Death is nothing at all.
I have only slipped away to the next room.
I am I and you are you.
Whatever we were to each other,
That, we still are.

Call me by my old familiar name.
Speak to me in the easy way
which you always used.
Put no difference into your tone.
Wear no forced air of solemnity or sorrow.

Laugh as we always laughed
at the little jokes we enjoyed together.
Play, smile, think of me. Pray for me.
Let my name be ever the household word
that it always was.
Let it be spoken without effect.
Without the trace of a shadow on it.

Life means all that it ever meant.
It is the same that it ever was.
There is absolute unbroken continuity.
Why should I be out of mind
because I am out of sight?

I am but waiting for you.
For an interval.
Somewhere.

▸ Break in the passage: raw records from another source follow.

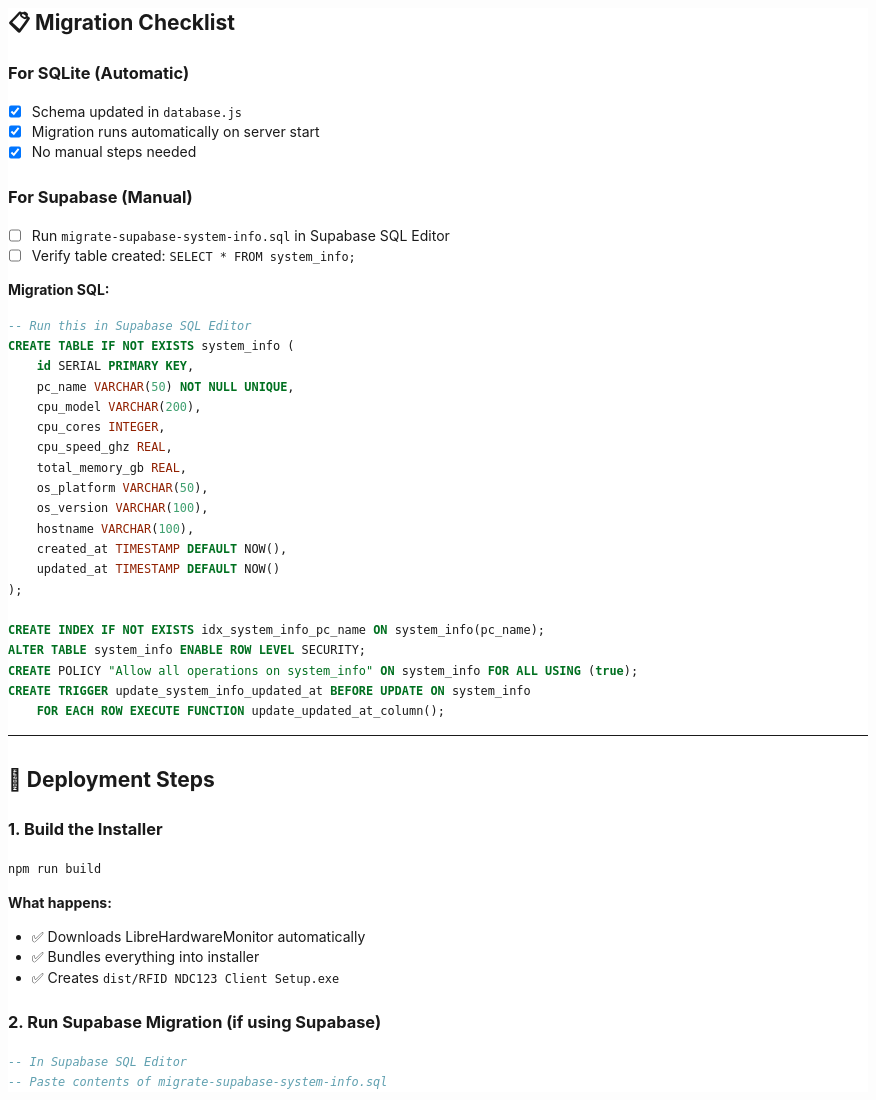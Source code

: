 ## 📋 Migration Checklist

### For SQLite (Automatic)
- [x] Schema updated in `database.js`
- [x] Migration runs automatically on server start
- [x] No manual steps needed

### For Supabase (Manual)
- [ ] Run `migrate-supabase-system-info.sql` in Supabase SQL Editor
- [ ] Verify table created: `SELECT * FROM system_info;`

**Migration SQL:**
```sql
-- Run this in Supabase SQL Editor
CREATE TABLE IF NOT EXISTS system_info (
    id SERIAL PRIMARY KEY,
    pc_name VARCHAR(50) NOT NULL UNIQUE,
    cpu_model VARCHAR(200),
    cpu_cores INTEGER,
    cpu_speed_ghz REAL,
    total_memory_gb REAL,
    os_platform VARCHAR(50),
    os_version VARCHAR(100),
    hostname VARCHAR(100),
    created_at TIMESTAMP DEFAULT NOW(),
    updated_at TIMESTAMP DEFAULT NOW()
);

CREATE INDEX IF NOT EXISTS idx_system_info_pc_name ON system_info(pc_name);
ALTER TABLE system_info ENABLE ROW LEVEL SECURITY;
CREATE POLICY "Allow all operations on system_info" ON system_info FOR ALL USING (true);
CREATE TRIGGER update_system_info_updated_at BEFORE UPDATE ON system_info 
    FOR EACH ROW EXECUTE FUNCTION update_updated_at_column();
```

---

## 🚀 Deployment Steps

### 1. Build the Installer
```bash
npm run build
```

**What happens:**
- ✅ Downloads LibreHardwareMonitor automatically
- ✅ Bundles everything into installer
- ✅ Creates `dist/RFID NDC123 Client Setup.exe`

### 2. Run Supabase Migration (if using Supabase)
```sql
-- In Supabase SQL Editor
-- Paste contents of migrate-supabase-system-info.sql
```
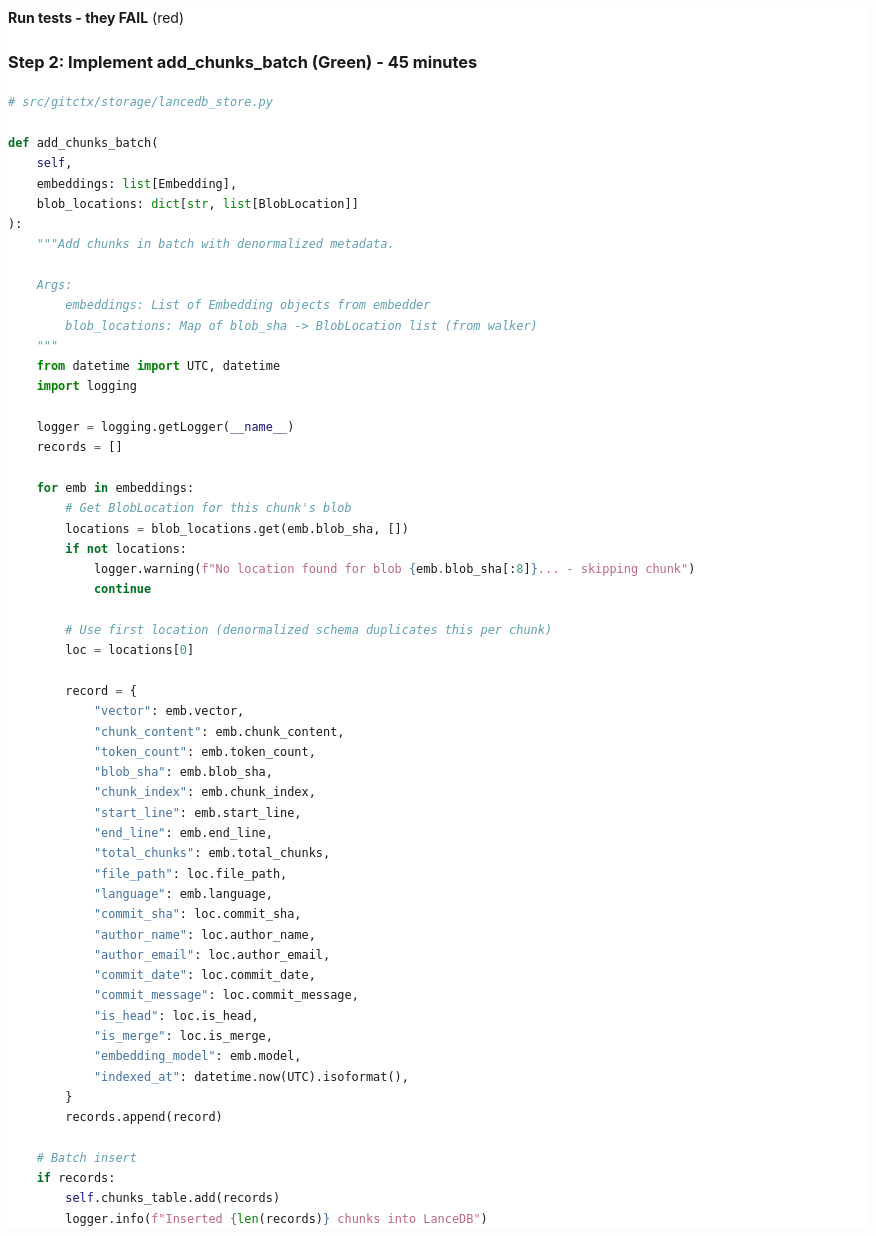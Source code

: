 **Run tests - they FAIL** (red)

### Step 2: Implement add_chunks_batch (Green) - 45 minutes

```python
# src/gitctx/storage/lancedb_store.py

def add_chunks_batch(
    self,
    embeddings: list[Embedding],
    blob_locations: dict[str, list[BlobLocation]]
):
    """Add chunks in batch with denormalized metadata.

    Args:
        embeddings: List of Embedding objects from embedder
        blob_locations: Map of blob_sha -> BlobLocation list (from walker)
    """
    from datetime import UTC, datetime
    import logging

    logger = logging.getLogger(__name__)
    records = []

    for emb in embeddings:
        # Get BlobLocation for this chunk's blob
        locations = blob_locations.get(emb.blob_sha, [])
        if not locations:
            logger.warning(f"No location found for blob {emb.blob_sha[:8]}... - skipping chunk")
            continue

        # Use first location (denormalized schema duplicates this per chunk)
        loc = locations[0]

        record = {
            "vector": emb.vector,
            "chunk_content": emb.chunk_content,
            "token_count": emb.token_count,
            "blob_sha": emb.blob_sha,
            "chunk_index": emb.chunk_index,
            "start_line": emb.start_line,
            "end_line": emb.end_line,
            "total_chunks": emb.total_chunks,
            "file_path": loc.file_path,
            "language": emb.language,
            "commit_sha": loc.commit_sha,
            "author_name": loc.author_name,
            "author_email": loc.author_email,
            "commit_date": loc.commit_date,
            "commit_message": loc.commit_message,
            "is_head": loc.is_head,
            "is_merge": loc.is_merge,
            "embedding_model": emb.model,
            "indexed_at": datetime.now(UTC).isoformat(),
        }
        records.append(record)

    # Batch insert
    if records:
        self.chunks_table.add(records)
        logger.info(f"Inserted {len(records)} chunks into LanceDB")
```
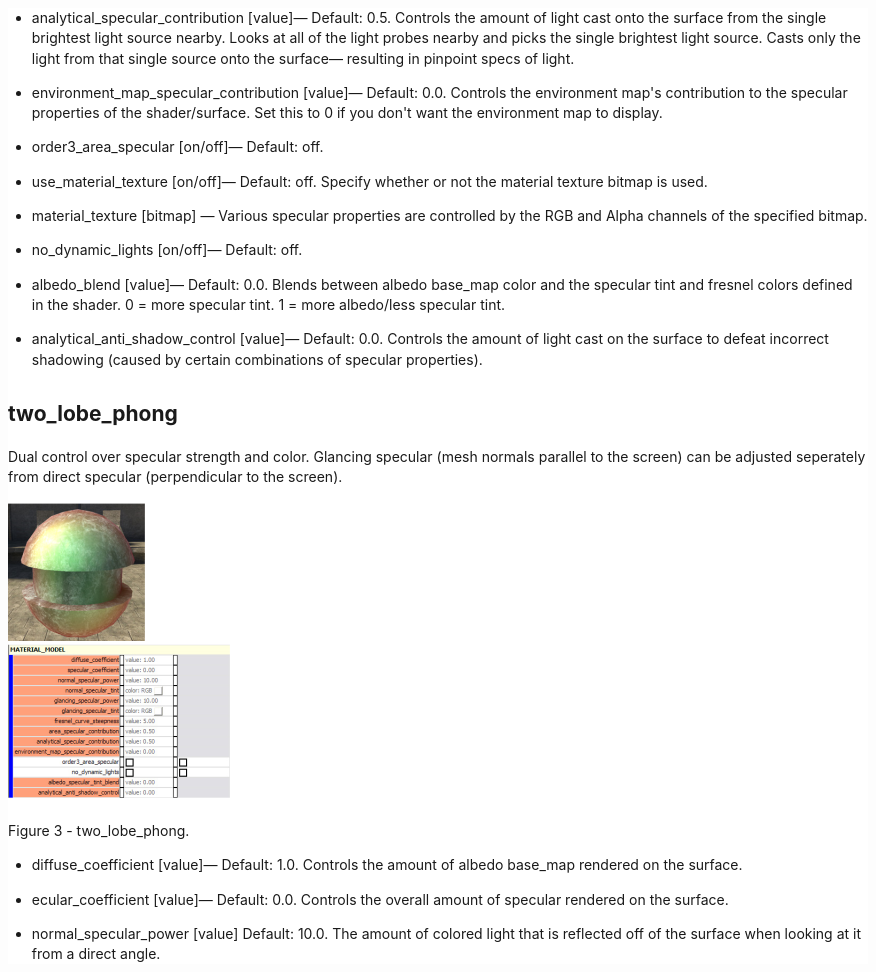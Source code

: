 - analytical_specular_contribution [value]— Default: 0.5. Controls the amount of light cast onto the surface from the single brightest light source nearby. Looks at all of the light probes nearby and picks the single brightest light source. Casts only the light from that single source onto the surface— resulting in pinpoint specs of light.

- environment_map_specular_contribution [value]— Default: 0.0. Controls the environment map's contribution to the specular properties of the shader/surface. Set this to 0 if you don't want the environment map to display.

- order3_area_specular [on/off]— Default: off.

- use_material_texture [on/off]— Default: off. Specify whether or not the material texture bitmap is used.

- material_texture [bitmap] — Various specular properties are controlled by the RGB and Alpha channels of the specified bitmap.

- no_dynamic_lights [on/off]— Default: off.

- albedo_blend [value]— Default: 0.0. Blends between albedo base_map color and the specular tint and fresnel colors defined in the shader. 0 = more specular tint. 1 = more albedo/less specular tint.

- analytical_anti_shadow_control [value]— Default: 0.0. Controls the amount of light cast on the surface to defeat incorrect shadowing (caused by certain combinations of specular properties).

## two_lobe_phong

Dual control over specular strength and color.  Glancing specular (mesh normals parallel to the screen) can be adjusted seperately from direct specular (perpendicular to the screen).

![An object with the material specular property set to two lobe phong and listing the material property options.](./media/H3_Shaders_MatModelTwoLobePhong.png)

Figure 3 - two_lobe_phong.

- diffuse_coefficient [value]— Default: 1.0. Controls the amount of albedo base_map rendered on the surface.

- ecular_coefficient [value]— Default: 0.0. Controls the overall amount of specular rendered on the surface.

- normal_specular_power [value] Default: 10.0. The amount of colored light that is reflected off of the surface when looking at it from a direct angle.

Very near.
Just around the corner.

All is well.

Henry Scott Holland (1847-1918)

 
I remember first hearing this at my grandmother's funeral.  It provided me with such comfort, and still does.  I have been thinking about loss a lot recently.  My work tends to require me to.  I work with individuals who have lost so much: people who were dear to them, their physical health, their mental wellbeing, possessions that they valued, opportunities, hopes and dreams.  Someone reminded me recently that when we grieve, we mourn the loss of what could have been, rather than what was, as this is ours to keep.  It is coming to terms with the unfulfilled potential that we struggle with.